Instead, Nigel Charnock’s solo show provoked diplomatic outrage after he was accused by the Armenian Culture Minister of desecrating the national flag.
Charnock, a noted dancer, has been called a “national treasure” by British critics and praised for his “eerie brilliance” and “profligate talent” by The Times. The British Council had described Frank, Charnock’s one-hour improvised performance, as “a stand-up, sit-down, leap-around live show that picks you up, calls you names and lets you in on some home truths”.
But the name-calling was largely done by Hasmik Poghosyan, the Culture Minister, after Charnock, on his first vist to the country, had placed Armenian and British flags on the stage and danced on them before an audience at the Stanislavsky State Theatre, in Yerevan, on Wednesday.
Mrs Poghoysan, 46, who was not at the performance, ordered a second show to be cancelled and accused Charnock of committing a criminal offence punishable by up to a year in prison. She declared: “It is unacceptable for us that someone who is considered a national treasure in Britain would bring such low-quality art to Armenia.
“We honour the high art of British theatre and are sure that from the Queen to ordinary Britons the greatest pride and treasure is Shakespeare. It appears that the English perception of treasures has been drastically devalued and Nigel Charnock is its best evidence.”
Mrs Poghosyan said that she was not censoring artistic expression but acting to prevent disrespectful treatment of Armenia’s flag.
“Charnock may treat the British flag as he likes. He can drop it on the floor, step on it, chew it or swallow it, but it is unacceptable and punishable by law to treat the Armenian flag that way,” she said.
At a press conference called swiftly by the British Council, a chastened Charnock, 45, offered his “unconditional apologies”. He told reporters: “All I’m trying to do is communicate love.”
The Culture Ministry lifted the ban, provided that Charnock promised not to repeat the offence, but by then it was too late to reschedule the performance and the dancer flew home yesterday.
Lucine Ghulyan, arts manager at the British Council in Yerevan, told The Times: “He was trying to show friendship between Armenia and Britain. There was a total misunderstanding of his intentions.
“He was showing his affection for Armenia, but when I called the deputy minister to explain this she didn’t want to listen to me. She kept saying that she was offended as a citizen of Armenia to see the flag on the floor.”

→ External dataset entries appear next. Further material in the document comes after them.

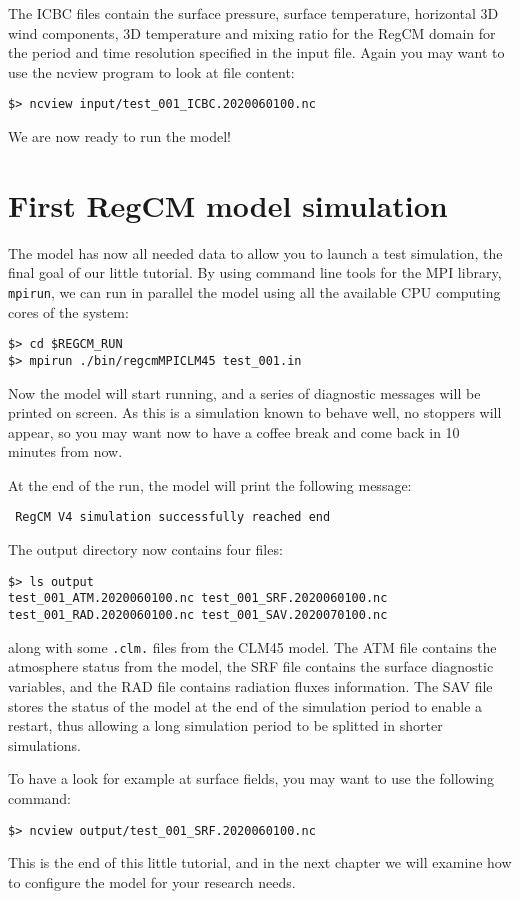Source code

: The ICBC files contain the surface pressure, surface temperature, horizontal
3D wind components, 3D temperature and mixing ratio for the RegCM domain for the
period and time resolution specified in the input file.
Again you may want to use the ncview program to look at file content:

\begin{Verbatim}
$> ncview input/test_001_ICBC.2020060100.nc
\end{Verbatim}

We are now ready to run the model!

\section{First RegCM model simulation}

The model has now all needed data to allow you to launch a test simulation,
the final goal of our little tutorial. By using command line tools for the
MPI library, \verb=mpirun=, we can run in parallel the model using all the
available CPU computing cores of the system:

\begin{Verbatim}
$> cd $REGCM_RUN
$> mpirun ./bin/regcmMPICLM45 test_001.in
\end{Verbatim}

Now the model will start running, and a series of diagnostic messages will be
printed on screen. As this is a simulation known to behave well, no stoppers
will appear, so you may want now to have a coffee break and come back in 10
minutes from now.

At the end of the run, the model will print the following message:

\begin{Verbatim}
 RegCM V4 simulation successfully reached end
\end{Verbatim}

The output directory now contains four files:

\begin{Verbatim}
$> ls output
test_001_ATM.2020060100.nc test_001_SRF.2020060100.nc
test_001_RAD.2020060100.nc test_001_SAV.2020070100.nc
\end{Verbatim}

along with some \verb=.clm.= files from the CLM45 model.
The ATM file contains the atmosphere status from the model, the SRF file
contains the surface diagnostic variables, and the RAD file contains radiation
fluxes information. The SAV file stores the status of the model at the end of
the simulation period to enable a restart, thus allowing a long simulation
period to be splitted in shorter simulations.

To have a look for example at surface fields, you may want to use the
following command:

\begin{Verbatim}
$> ncview output/test_001_SRF.2020060100.nc
\end{Verbatim}

This is the end of this little tutorial, and in the next chapter we will
examine how to configure the model for your research needs.
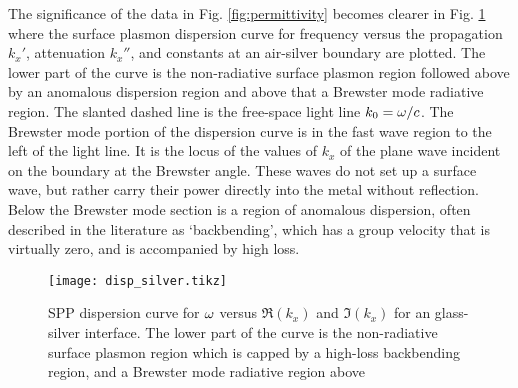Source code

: The significance of the data in Fig. \ref{fig:permittivity} becomes clearer in Fig. \ref{fig:dispersion} where the surface plasmon dispersion curve for frequency versus the propagation $k_x'$, attenuation $k_x''$, and constants at an air-silver boundary are plotted. The lower part of the curve is the non-radiative surface plasmon region followed above by an anomalous dispersion region and above that a Brewster mode radiative region. The slanted dashed line is the free-space light line $k_0 = \omega/c$. The Brewster mode portion of the dispersion curve is in the fast wave region to the left of the light line. It is the locus of the values of $k_x$ of the plane wave incident on the boundary at the Brewster angle. These waves do not set up a surface wave, but rather carry their power directly into the metal without reflection. Below the Brewster mode section is a region of anomalous dispersion, often described in the literature as `backbending', which has a group velocity that is virtually zero, and is accompanied by high loss.
%
\begin{figure}[t!]
  \centering
  {\texttt{[image: disp\_silver.tikz]}}
  \caption{SPP dispersion curve for $\omega$ versus $\Re (k_x)$ and $\Im (k_x)$ for an glass-silver interface. The lower part of the curve is the non-radiative surface plasmon region which is capped by a high-loss backbending region, and a Brewster mode radiative region above}
  \label{fig:dispersion}
\end{figure}
%

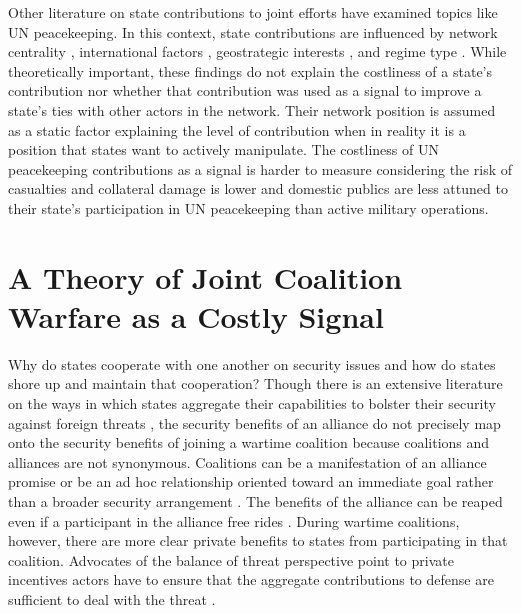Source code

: \documentclass[12pt,letterpaper]{article}
\begin{document}
	Other literature on state contributions to joint efforts have examined topics like UN peacekeeping. In this context, state contributions are influenced by network centrality \citep{dorussen_networkedinternationalpolitics_2016}, international factors \citep{mullenbach_decidingkeeppeace_2005}, geostrategic interests \citep{baltrusaitis_friendsindeedcoalition_2008}, and regime type \citep{lebovic_unitingpeacedemocracies_2004}. While theoretically important, these findings do not explain the costliness of a state's contribution nor whether that contribution was used as a signal to improve a state's ties with other actors in the network. Their network position is assumed as a static factor explaining the level of contribution when in reality it is a position that states want to actively manipulate. The costliness of UN peacekeeping contributions as a signal is harder to measure considering the risk of casualties and collateral damage is lower and domestic publics are less attuned to their state's participation in UN peacekeeping than active military operations. 

\section{A Theory of Joint Coalition Warfare as a Costly Signal}
	Why do states cooperate with one another on security issues and how do states shore up and maintain that cooperation? Though there is an extensive literature on the ways in which states aggregate their capabilities to bolster their security against foreign threats \citep{waltz_theoryinternationalpolitics_1979}, the security benefits of an alliance do not precisely map onto the security benefits of joining a wartime coalition because coalitions and alliances are not synonymous. Coalitions can be a manifestation of an alliance promise or be an ad hoc relationship oriented toward an immediate goal rather than a broader security arrangement \citep[115]{weitsman_wartimealliancescoalition_2010}. The benefits of the alliance can be reaped even if a participant in the alliance free rides \citep{olson_economictheoryalliances_1966}. During wartime coalitions, however, there are more clear private benefits to states from participating in that coalition. Advocates of the balance of threat perspective point to private incentives actors have to ensure that the aggregate contributions to defense are sufficient to deal with the threat \citep{bennett_friendsneedburden_1997, baltrusaitis_coalitionpoliticsiraq_2010, davidson_neoclassicalrealistexplanation_2011}.
	
\end{document}

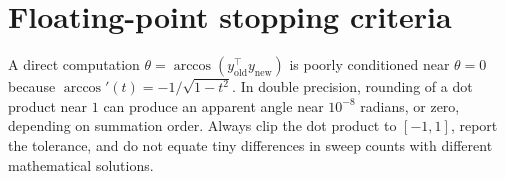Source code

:\section{Floating-point stopping criteria}
A direct computation $\theta=\arccos(y_{\mathrm{old}}^\top y_{\mathrm{new}})$ is poorly conditioned near $\theta=0$ because $\arccos'(t)=-1/\sqrt{1-t^2}$. In double precision, rounding of a dot product near $1$ can produce an apparent angle near $10^{-8}$ radians, or zero, depending on summation order. Always clip the dot product to $[-1,1]$, report the tolerance, and do not equate tiny differences in sweep counts with different mathematical solutions.
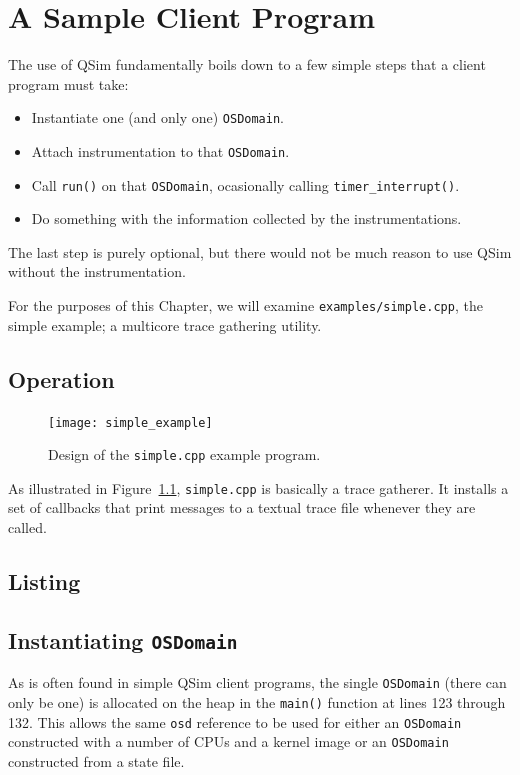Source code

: \documentclass[letterpaper, 10pt]{book}
\begin{document}
\chapter{A Sample Client Program} \label{chap:example}
The use of QSim fundamentally boils down to a few simple steps that a client
program must take:
\begin{itemize}
  \item{Instantiate one (and only one) \texttt{OSDomain}.}
  \item{Attach instrumentation to that \texttt{OSDomain}.}
  \item{Call \texttt{run()} on that \texttt{OSDomain}, ocasionally calling
        \texttt{timer\_interrupt()}.} 
  \item{Do something with the information collected by the instrumentations.}
\end{itemize}

The last step is purely optional, but there would not be much reason to use
QSim without the instrumentation.

For the purposes of this Chapter, we will examine \texttt{examples/simple.cpp},
the simple example; a multicore trace gathering utility.

\section{Operation}

\begin{figure}
\begin{center}
\texttt{[image: simple\_example]}
\caption{Design of the \texttt{simple.cpp} example program.}
\label{fig:simplecpp}
\end{center}
\end{figure}

As illustrated in Figure~\ref{fig:simplecpp}, \texttt{simple.cpp} is basically a
trace gatherer. It installs a set of callbacks that print messages to a textual
trace file whenever they are called.

\section{Listing}


\section{Instantiating \texttt{OSDomain}}
As is often found in simple QSim client programs, the single \texttt{OSDomain}
(there can only be one) is allocated on the heap in the \texttt{main()}
function at lines 123 through 132. This allows the same \texttt{osd} reference
to be used for either an \texttt{OSDomain} constructed with a number of CPUs and
a kernel image or an \texttt{OSDomain} constructed from a state file.
\end{document}
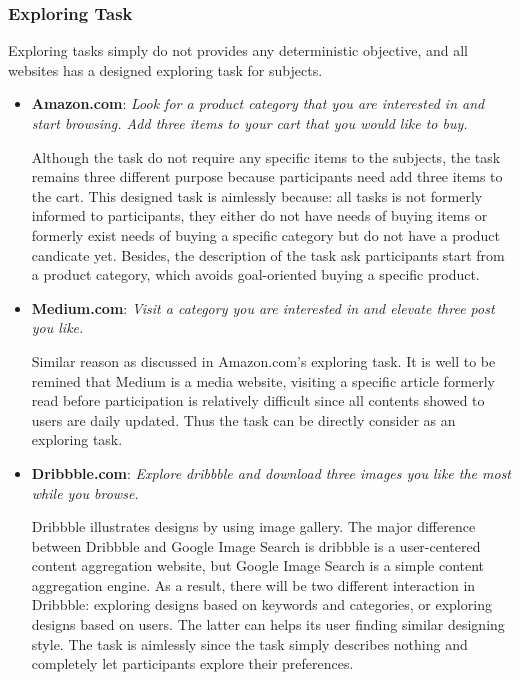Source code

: \subsubsection{Exploring Task}

Exploring tasks simply do not provides any deterministic objective,
and all websites has a designed exploring task for subjects.

\begin{itemize}
    \item \textbf{Amazon.com}: \emph{Look for a product category that you are interested in and start browsing. 
        Add three items to your cart that you would like to buy.}

        Although the task do not require any specific items to the subjects, the task remains three different
        purpose because participants need add three items to the cart. This designed task 
        is aimlessly because: all tasks is not formerly informed to participants, 
        they either do not have needs of buying items or 
        formerly exist needs of buying a specific category but do not have a product candicate yet.
        Besides, the description of the task ask participants start from a product category, which avoids 
        goal-oriented buying a specific product.

    \item \textbf{Medium.com}: \emph{Visit a category you are interested in and elevate three post you like.}

        Similar reason as discussed in Amazon.com's exploring task. It is well to be remined that Medium is a media
        website, visiting a specific article formerly read before participation is relatively difficult 
        since all contents showed to users are daily updated. Thus the task can be directly consider as an exploring task.

    \item \textbf{Dribbble.com}: \emph{Explore dribbble and download three images you like the most while you browse.}

        Dribbble illustrates designs by using image gallery. The major difference between Dribbble and Google Image Search
        is dribbble is a user-centered content aggregation website, but Google Image Search is a simple content aggregation engine.
        As a result, there will be two different interaction in Dribbble: exploring designs based on keywords and categories,
        or exploring designs based on users. The latter can helps its user finding similar designing style.
        The task is aimlessly since the task simply describes nothing and completely let participants explore their preferences.

\end{itemize}

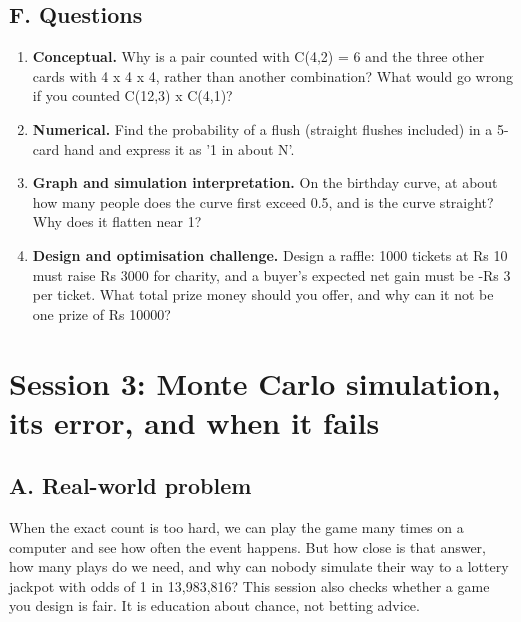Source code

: \documentclass[11pt,a4paper]{article}
\begin{document}
\subsection*{F. Questions}
\begin{enumerate}[nosep]
\item \textbf{Conceptual.} Why is a pair counted with C(4,2) = 6 and the three other cards with 4 x 4 x 4, rather than another combination? What would go wrong if you counted C(12,3) x C(4,1)?
\item \textbf{Numerical.} Find the probability of a flush (straight flushes included) in a 5-card hand and express it as '1 in about N'.
\item \textbf{Graph and simulation interpretation.} On the birthday curve, at about how many people does the curve first exceed 0.5, and is the curve straight? Why does it flatten near 1?
\item \textbf{Design and optimisation challenge.} Design a raffle: 1000 tickets at Rs 10 must raise Rs 3000 for charity, and a buyer's expected net gain must be -Rs 3 per ticket. What total prize money should you offer, and why can it not be one prize of Rs 10000?
\end{enumerate}

\section{Session 3: Monte Carlo simulation, its error, and when it fails}

\subsection*{A. Real-world problem}
When the exact count is too hard, we can play the game many times on a computer and see how often the event happens. But how close is that answer, how many plays do we need, and why can nobody simulate their way to a lottery jackpot with odds of 1 in 13,983,816? This session also checks whether a game you design is fair. It is education about chance, not betting advice.
\end{document}
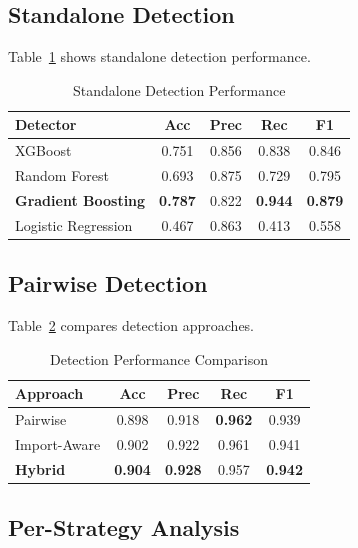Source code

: \documentclass[conference]{IEEEtran}
\begin{document}
\subsection{Standalone Detection}

Table~\ref{tab:standalone} shows standalone detection performance.

\begin{table}[h]
\centering
\caption{Standalone Detection Performance}
\label{tab:standalone}
\begin{tabular}{@{}lcccc@{}}
\toprule
\textbf{Detector} & \textbf{Acc} & \textbf{Prec} & \textbf{Rec} & \textbf{F1} \\
\midrule
XGBoost & 0.751 & 0.856 & 0.838 & 0.846 \\
Random Forest & 0.693 & 0.875 & 0.729 & 0.795 \\
\textbf{Gradient Boosting} & \textbf{0.787} & 0.822 & \textbf{0.944} & \textbf{0.879} \\
Logistic Regression & 0.467 & 0.863 & 0.413 & 0.558 \\
\bottomrule
\end{tabular}
\end{table}

\subsection{Pairwise Detection}

Table~\ref{tab:performance} compares detection approaches.

\begin{table}[h]
\centering
\caption{Detection Performance Comparison}
\label{tab:performance}
\begin{tabular}{@{}lcccc@{}}
\toprule
\textbf{Approach} & \textbf{Acc} & \textbf{Prec} & \textbf{Rec} & \textbf{F1} \\
\midrule
Pairwise & 0.898 & 0.918 & \textbf{0.962} & 0.939 \\
Import-Aware & 0.902 & 0.922 & 0.961 & 0.941 \\
\textbf{Hybrid} & \textbf{0.904} & \textbf{0.928} & 0.957 & \textbf{0.942} \\
\bottomrule
\end{tabular}
\end{table}

\subsection{Per-Strategy Analysis}
\end{document}
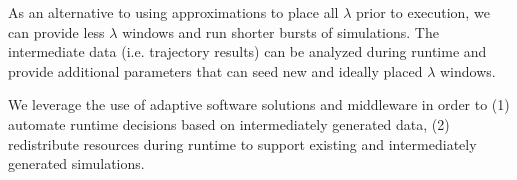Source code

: As an alternative to using approximations to place all $\lambda$ prior to 
execution, we can provide less $\lambda$ windows and run shorter bursts of 
simulations. The intermediate data (i.e. trajectory results) can be analyzed 
during runtime and provide additional parameters that can seed new and ideally 
placed $\lambda$ windows. 

We leverage the use of adaptive software solutions and middleware in
order to (1) automate runtime decisions based on intermediately 
generated data, (2) redistribute resources during runtime to support existing  
and intermediately generated simulations. 






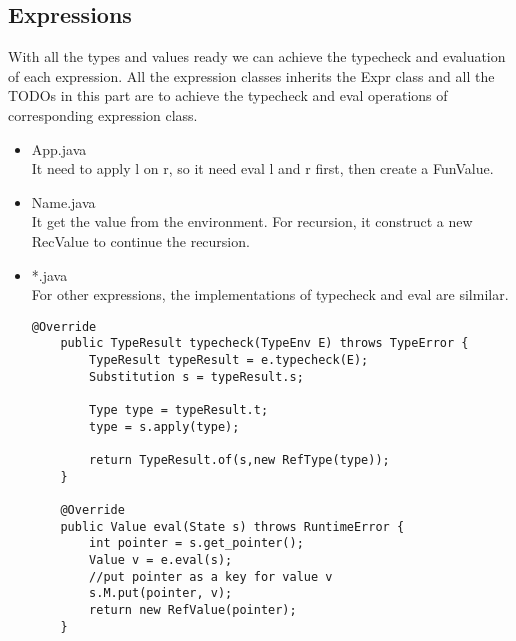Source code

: \documentclass[paper=a4, fontsize=11pt]{scrartcl}
\begin{document}
\subsection{Expressions}
With all the types and values ready we can achieve the typecheck and evaluation of each expression. All the expression classes inherits the Expr class and all the TODOs in this part are to achieve the typecheck and eval operations of corresponding expression class.

\begin{itemize}
\item App.java \\
It need to apply l on r, so it need eval l and r first, then create a FunValue.
\item Name.java \\
It get the value from the environment. For recursion, it construct a new RecValue to continue the recursion. 
\item *.java \\
For other expressions, the implementations of typecheck and eval are silmilar.
\begin{lstlisting}[title=Ref.java, frame=shadowbox]
    @Override
    public TypeResult typecheck(TypeEnv E) throws TypeError {
        TypeResult typeResult = e.typecheck(E);
        Substitution s = typeResult.s;

        Type type = typeResult.t;
        type = s.apply(type);

        return TypeResult.of(s,new RefType(type));
    }

    @Override
    public Value eval(State s) throws RuntimeError {
        int pointer = s.get_pointer();
        Value v = e.eval(s);
        //put pointer as a key for value v
        s.M.put(pointer, v);
        return new RefValue(pointer);
    }
\end{lstlisting}
\end{itemize}



\end{document}
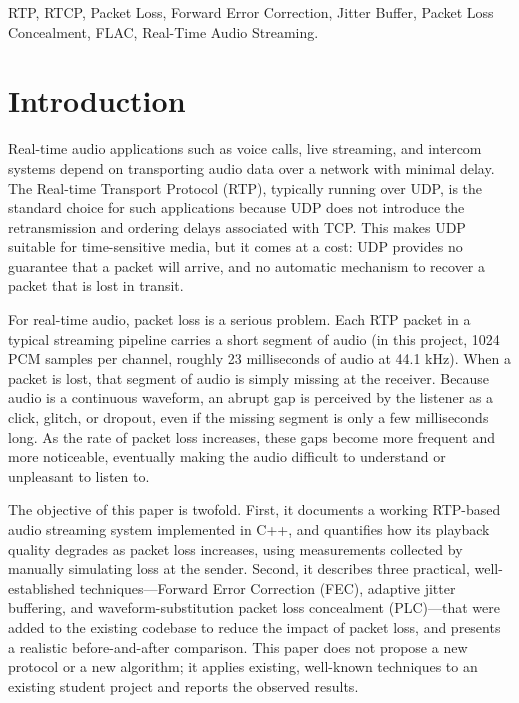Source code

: \documentclass[conference]{IEEEtran}
\begin{document}
\begin{IEEEkeywords}
RTP, RTCP, Packet Loss, Forward Error Correction, Jitter Buffer, Packet Loss Concealment, FLAC, Real-Time Audio Streaming.
\end{IEEEkeywords}

\section{Introduction}

Real-time audio applications such as voice calls, live streaming, and intercom systems depend on transporting audio data over a network with minimal delay. The Real-time Transport Protocol (RTP), typically running over UDP, is the standard choice for such applications because UDP does not introduce the retransmission and ordering delays associated with TCP. This makes UDP suitable for time-sensitive media, but it comes at a cost: UDP provides no guarantee that a packet will arrive, and no automatic mechanism to recover a packet that is lost in transit.

For real-time audio, packet loss is a serious problem. Each RTP packet in a typical streaming pipeline carries a short segment of audio (in this project, 1024 PCM samples per channel, roughly 23 milliseconds of audio at 44.1 kHz). When a packet is lost, that segment of audio is simply missing at the receiver. Because audio is a continuous waveform, an abrupt gap is perceived by the listener as a click, glitch, or dropout, even if the missing segment is only a few milliseconds long. As the rate of packet loss increases, these gaps become more frequent and more noticeable, eventually making the audio difficult to understand or unpleasant to listen to.

The objective of this paper is twofold. First, it documents a working RTP-based audio streaming system implemented in C++, and quantifies how its playback quality degrades as packet loss increases, using measurements collected by manually simulating loss at the sender. Second, it describes three practical, well-established techniques—Forward Error Correction (FEC), adaptive jitter buffering, and waveform-substitution packet loss concealment (PLC)—that were added to the existing codebase to reduce the impact of packet loss, and presents a realistic before-and-after comparison. This paper does not propose a new protocol or a new algorithm; it applies existing, well-known techniques to an existing student project and reports the observed results.
\end{document}
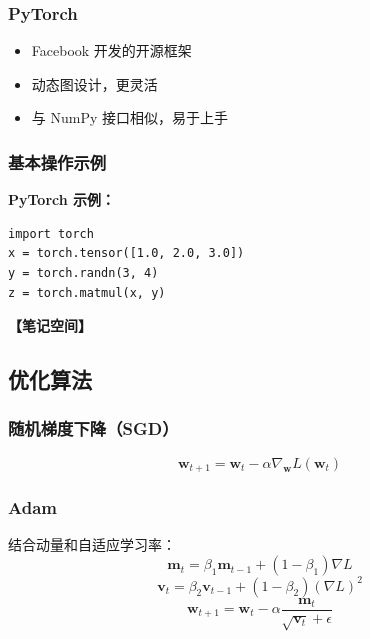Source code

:\documentclass[12pt,a4paper]{article}
\newcommand{\notespace}[1][3cm]{%
  \vspace{#1}%
  \noindent\textbf{【笔记空间】}%
  \vspace{#1}%
}
\newcommand{\1}{\mathbf{1}}
\begin{document}
\subsubsection*{PyTorch}

\begin{itemize}[leftmargin=2em]
  \item Facebook 开发的开源框架
  \item 动态图设计，更灵活
  \item 与 NumPy 接口相似，易于上手
\end{itemize}

\subsubsection*{基本操作示例}

\textbf{PyTorch 示例：}

\begin{verbatim}
import torch
x = torch.tensor([1.0, 2.0, 3.0])
y = torch.randn(3, 4)
z = torch.matmul(x, y)
\end{verbatim}

\notespace[2cm]

\subsection{优化算法}

\subsubsection*{随机梯度下降（SGD）}

\begin{equation}
\mathbf{w}_{t+1}=\mathbf{w}_t-\alpha\nabla_{\mathbf{w}}L(\mathbf{w}_t)
\end{equation}

\subsubsection*{Adam}

结合动量和自适应学习率：
\begin{equation}
\mathbf{m}_t=\beta_1\mathbf{m}_{t-1}+(1-\beta_1)\nabla L
\end{equation}
\begin{equation}
\mathbf{v}_t=\beta_2\mathbf{v}_{t-1}+(1-\beta_2)(\nabla L)^2
\end{equation}
\begin{equation}
\mathbf{w}_{t+1}=\mathbf{w}_t-\alpha\frac{\mathbf{m}_t}{\sqrt{\mathbf{v}_t}+\epsilon}
\end{equation}
\end{document}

Ms Ghulyan acknowledged that some in the audience had been offended by sexually suggestive movements during the performance. Charnock had wrapped a Union Jack around his loins and then draped the Armenian tricolor over his naked torso.
But Ms Ghulyan said that most had understood the show and many gave him a standing ovation at the end.
Charnock, 45, has performed Frank around Europe since 2003, when it was commissioned for the Venice Biennale. He co-founded the DV8 Physical Theatre before establishing his own dance company in 1996.